Nous voilà au cœur du problème.

Il n’est pas besoin de s’étendre. L’Union Européenne pour s’opposer aux aspirations légitimes et aux intérêts des peuples n’est qu’une construction politique dont l’objet est la négation de la souveraineté populaire et nationale.

Un des moyens politiques dont se dote l’UE est la destruction des Nations avec les drames humanitaires qu’elle provoque et qui sous nos yeux ne peuvent aller qu’en se développant. 

Interdiction faite aux peuple de décider de leurs propres affaires et rejet dans la misère de centaines de milliers jetés sur les routes et sur les mers sont deux phénomènes étroitement liés.

La résolution de la question migratoire va s’imposer de fait comme une réalité incontournable. 

  • Mais cela est contradictoire avec le capitalisme mondialisé qui :

 

  •          Organise les guerres de pillage et met à genoux des pays entiers.
  •          Apporte son soutien à des dictateurs qui assument les basses œuvres.
  •           S’oppose à une politique qui permette un accueil humain et décent des populations jetées sur les routes et sur les mers.  

En conclusion :

Je voudrais revenir au point de départ, « quelles alliances pour démondialiser » ?

J’ai voulu montrer que seul au point de départ un programme accessible, compréhensible, partagé, peut permettre de quitter l’incantation pour entrer dans le monde de la persuasion.

Ce programme peut permettre de mettre en relation la situation réelle, les besoins, les solutions et donc l’impossibilité de concilier avec le capitalisme mondialisé et ses institutions que sont notamment l’UE, la commission, la BCE, l’OTAN, et l’outil du capital financier que constitue l’Euro.

Quelles alliances ? Existe-t-il une autre alliance susceptible de porter un tel programme qu’une nouvelle alliance populaire faite des hommes et des femmes qui s’empareront des éléments de ce programme ? Avec deux écueils à éviter, deux raccourcis qui ne peuvent apparaître que pour ce qu’ils sont. 

  • Chercher au nom de la rupture avec l’UE et l’euro des alliances de droite ou de gauche.

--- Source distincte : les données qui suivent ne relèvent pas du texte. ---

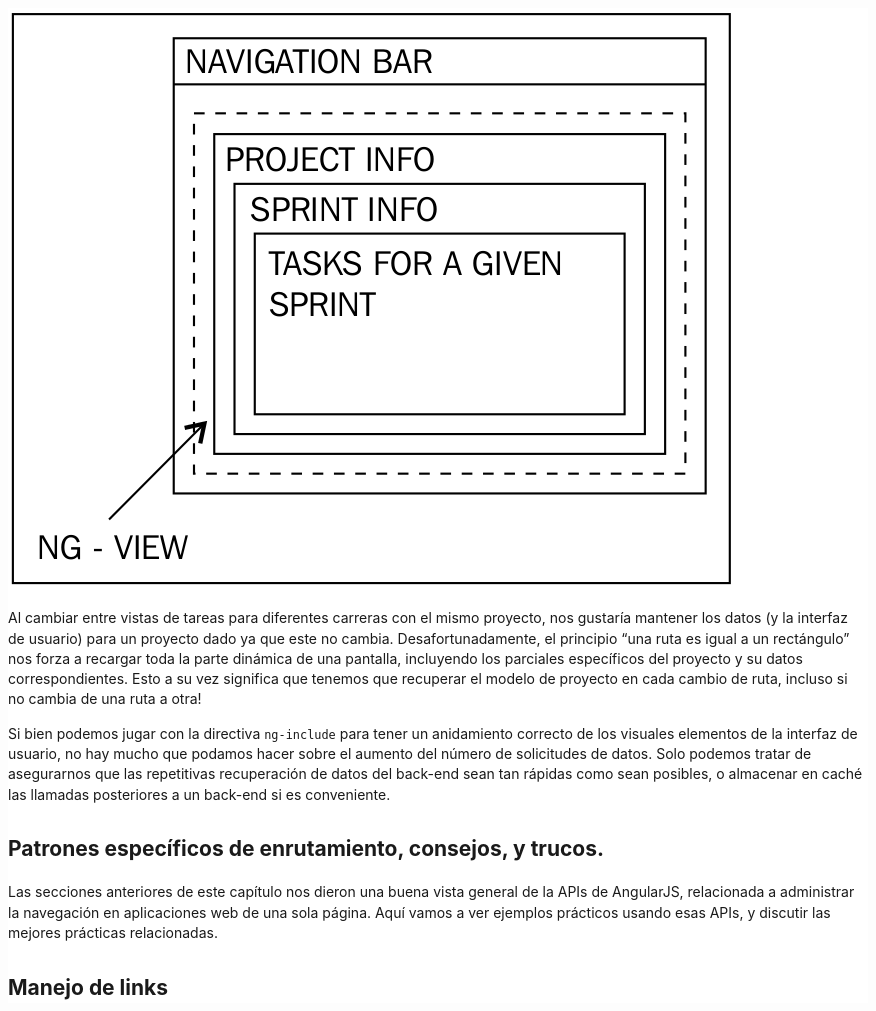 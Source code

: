 ![chapter-6-3](/img/chapter-6-3.png)

Al cambiar entre vistas de tareas para diferentes carreras con el mismo proyecto, nos gustaría mantener los datos (y la interfaz de usuario) para un proyecto dado ya que este no cambia. Desafortunadamente, el principio “una ruta es igual a un rectángulo” nos forza a recargar toda la parte dinámica de una pantalla, incluyendo los parciales específicos del proyecto y su datos correspondientes. Esto a su vez significa que tenemos que recuperar el modelo de proyecto en cada cambio de ruta, incluso si no cambia de una ruta a otra!

Si bien podemos jugar con la directiva `ng-include` para tener un anidamiento correcto de los visuales elementos de la interfaz de usuario, no hay mucho que podamos hacer sobre el aumento del número de solicitudes de datos. Solo podemos tratar de asegurarnos que las repetitivas recuperación de datos del back-end sean tan rápidas como sean posibles, o almacenar en caché las llamadas posteriores a un back-end si es conveniente.

## Patrones específicos de enrutamiento, consejos, y trucos.  

Las secciones anteriores de este capítulo nos dieron una buena vista general de la APIs de AngularJS, relacionada a administrar la navegación en aplicaciones web de una sola página. Aquí vamos a ver ejemplos prácticos usando esas APIs, y discutir las mejores prácticas relacionadas.    

## Manejo de links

Mais que signifie aujourd’hui ce clivage ? C’est le programme qui permet de trancher, pour entrainer vers la rupture avec le capitalisme mondialisé. Or admettons que ni « droite » ni « gauche » ne se réclame de mesures allant dans le sens indiqué précédemment. Une fois encore c’est le programme qui incarne la rupture nécessaire avec le capitalisme mondialisé, donc avec ses institutions, l’UE, l’Euro, etc…
  • Chercher avec la gauche de la gauche -sous prétexte que cela signifie plus à gauche- une alliance qui relève de la logique orwellienne. En effet, Jean Luc Mélenchon évoque la rupture avec les traités européens. Ce qui indiscutablement va dans le bon sens lorsqu’on a en souvenir tous les discours sur « l’Europe sociale ». Mais que signifie une telle volonté de « rupture avec les traités » si elle n’est accompagnée de sa conséquence logique, la rupture avec l’UE en tant que construction politique pour y substituer une union des nations libres choisissant de coopérer librement les unes avec les autres sur un sujet, un autre, ou plusieurs ?

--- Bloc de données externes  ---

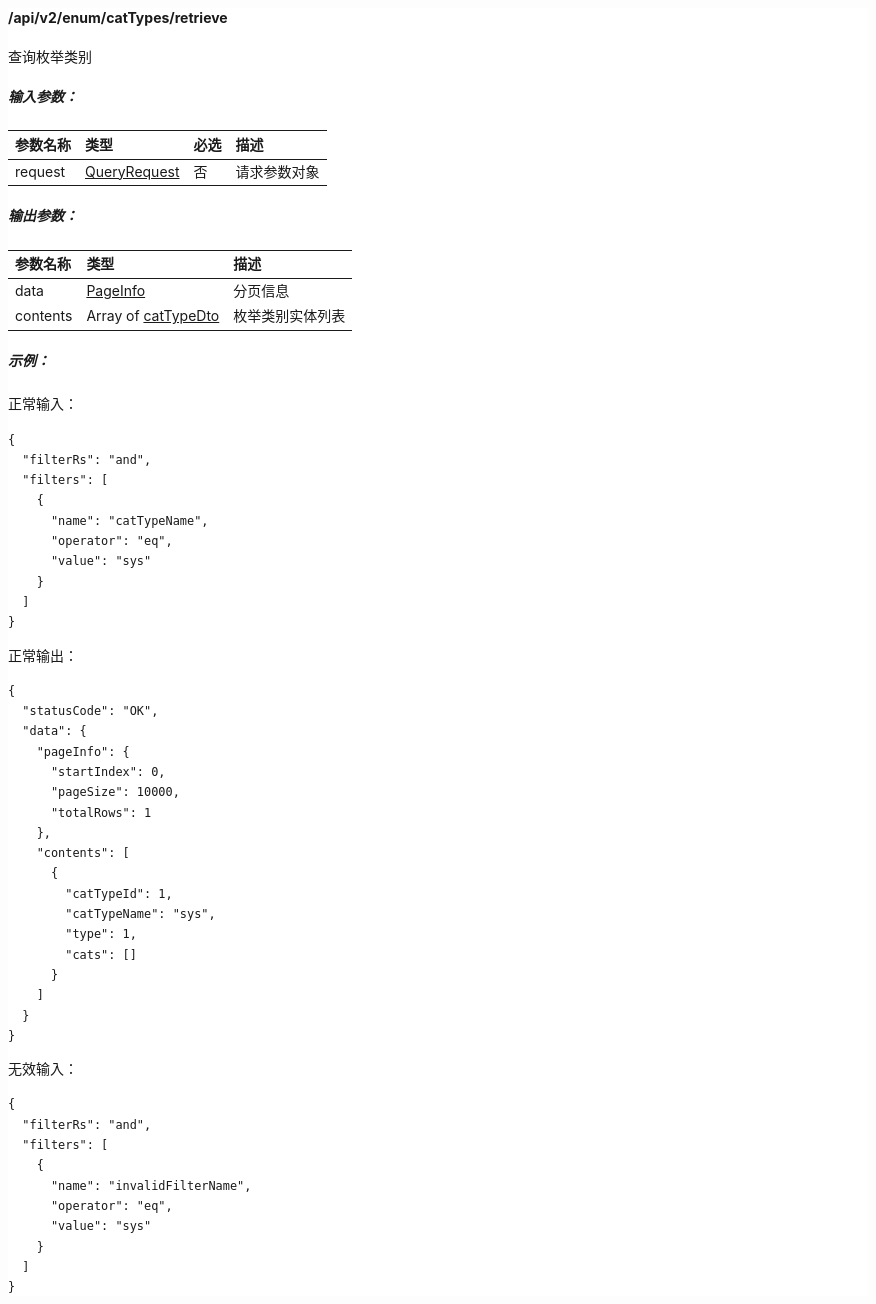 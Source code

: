 #### /api/v2/enum/catTypes/retrieve
查询枚举类别
##### 输入参数：
参数名称|类型|必选|描述
:--|:--|:--|:--
request|[QueryRequest](#QueryRequest)|否|请求参数对象

##### 输出参数：
参数名称|类型|描述
:--|:--|:--    
data|[PageInfo](#PageInfo)|分页信息
contents|Array of [catTypeDto](#catTypeDto)|枚举类别实体列表

##### 示例：
正常输入：
```
{
  "filterRs": "and",
  "filters": [
    {
      "name": "catTypeName",
      "operator": "eq",
      "value": "sys"
    }
  ]
}
```
正常输出：
```
{
  "statusCode": "OK",
  "data": {
    "pageInfo": {
      "startIndex": 0,
      "pageSize": 10000,
      "totalRows": 1
    },
    "contents": [
      {
        "catTypeId": 1,
        "catTypeName": "sys",
        "type": 1,
        "cats": []
      }
    ]
  }
}
```
无效输入：
```
{
  "filterRs": "and",
  "filters": [
    {
      "name": "invalidFilterName",
      "operator": "eq",
      "value": "sys"
    }
  ]
}
```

Encore un effort Jean Luc…

Jean Luc Mélenchon a d’ailleurs indiqué ce qu’il fallait éviter. Beaucoup ont vu une bouée de sauvetage lorsqu’il a décidé de rompre avec le PS. Mais il a fallu déchanter. En une après-midi, la messe était dite, bonne pour ceux qui acceptaient le catéchisme, hostile aux autres. Il annonçait le nouveau nom « parti de gauche », il donnait la direction, il proclamait autour de lui le parti, sa nouvelle direction, et son programme. Cela sans démarche collective, sans discussion, sans possibilité dans la confrontation de rassembler plus largement, pour arriver à des formules creuses, trompeuses, fausses sur l’essentiel, l’UE et l’Euro et aboutir à une aventure personnelle calquée sur le fonctionnement des institutions de la 5ème république.

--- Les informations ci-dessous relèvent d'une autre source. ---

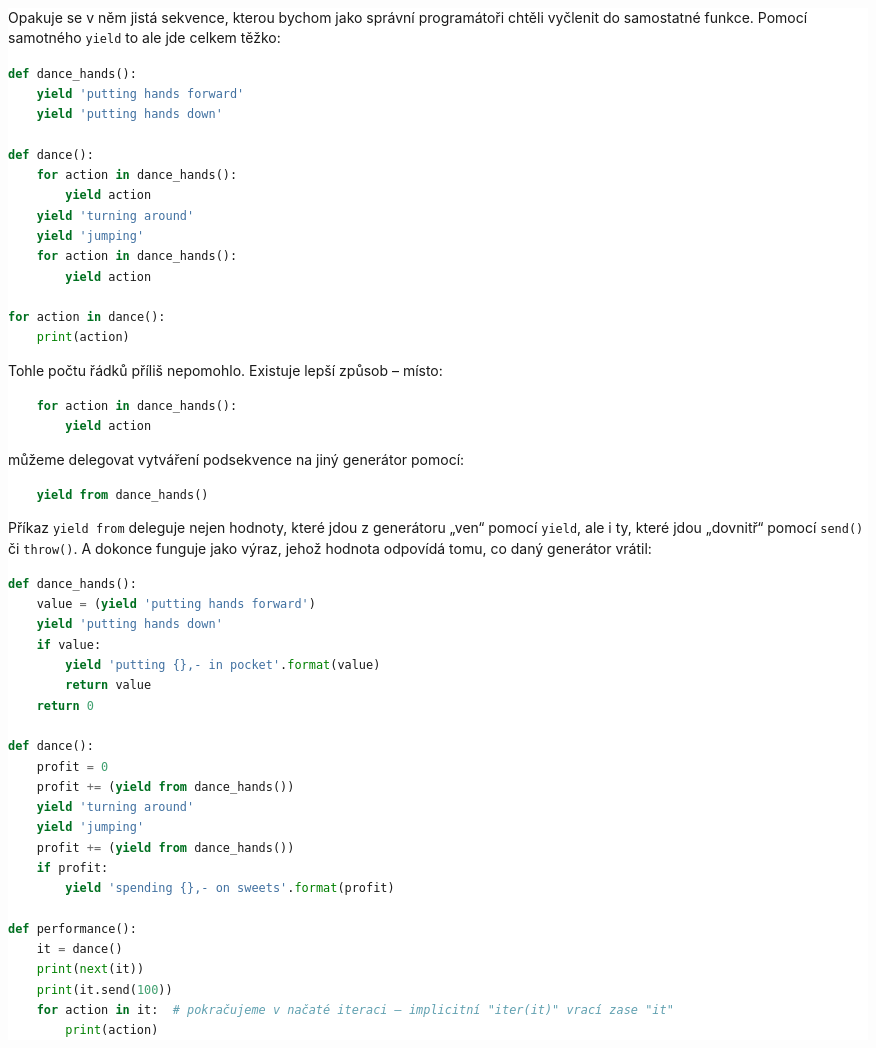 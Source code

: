 Opakuje se v něm jistá sekvence, kterou bychom jako správní programátoři chtěli
vyčlenit do samostatné funkce.
Pomocí samotného `yield` to ale jde celkem těžko:

```python
def dance_hands():
    yield 'putting hands forward'
    yield 'putting hands down'

def dance():
    for action in dance_hands():
        yield action
    yield 'turning around'
    yield 'jumping'
    for action in dance_hands():
        yield action

for action in dance():
    print(action)
```

Tohle počtu řádků příliš nepomohlo. Existuje lepší způsob – místo:

```python
    for action in dance_hands():
        yield action
```

můžeme delegovat vytváření podsekvence na jiný generátor pomocí:

```python
    yield from dance_hands()
```

Příkaz `yield from` deleguje nejen hodnoty, které jdou z generátoru „ven“ pomocí
`yield`, ale i ty, které jdou „dovnitř“ pomocí `send()` či `throw()`.
A dokonce funguje jako výraz, jehož hodnota odpovídá tomu, co
daný generátor vrátil:

```python
def dance_hands():
    value = (yield 'putting hands forward')
    yield 'putting hands down'
    if value:
        yield 'putting {},- in pocket'.format(value)
        return value
    return 0

def dance():
    profit = 0
    profit += (yield from dance_hands())
    yield 'turning around'
    yield 'jumping'
    profit += (yield from dance_hands())
    if profit:
        yield 'spending {},- on sweets'.format(profit)

def performance():
    it = dance()
    print(next(it))
    print(it.send(100))
    for action in it:  # pokračujeme v načaté iteraci – implicitní "iter(it)" vrací zase "it"
        print(action)
```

En réalité les alliances sont à construire. Un nouveau bloc est possible que seul l’intérêt collectif peut rassembler. Ces forces n’existent pas aujourd’hui de façon organisée, mais objectivement elles peuvent se révéler, là dans un référendum –le Brexit dernièrement- là dans un conflit donné –grèves, occupations, Goodyear par exemple- là dans un colloque où nous nous retrouvons de France notamment, le Pardem par exemple et « la sociale », à cette tribune.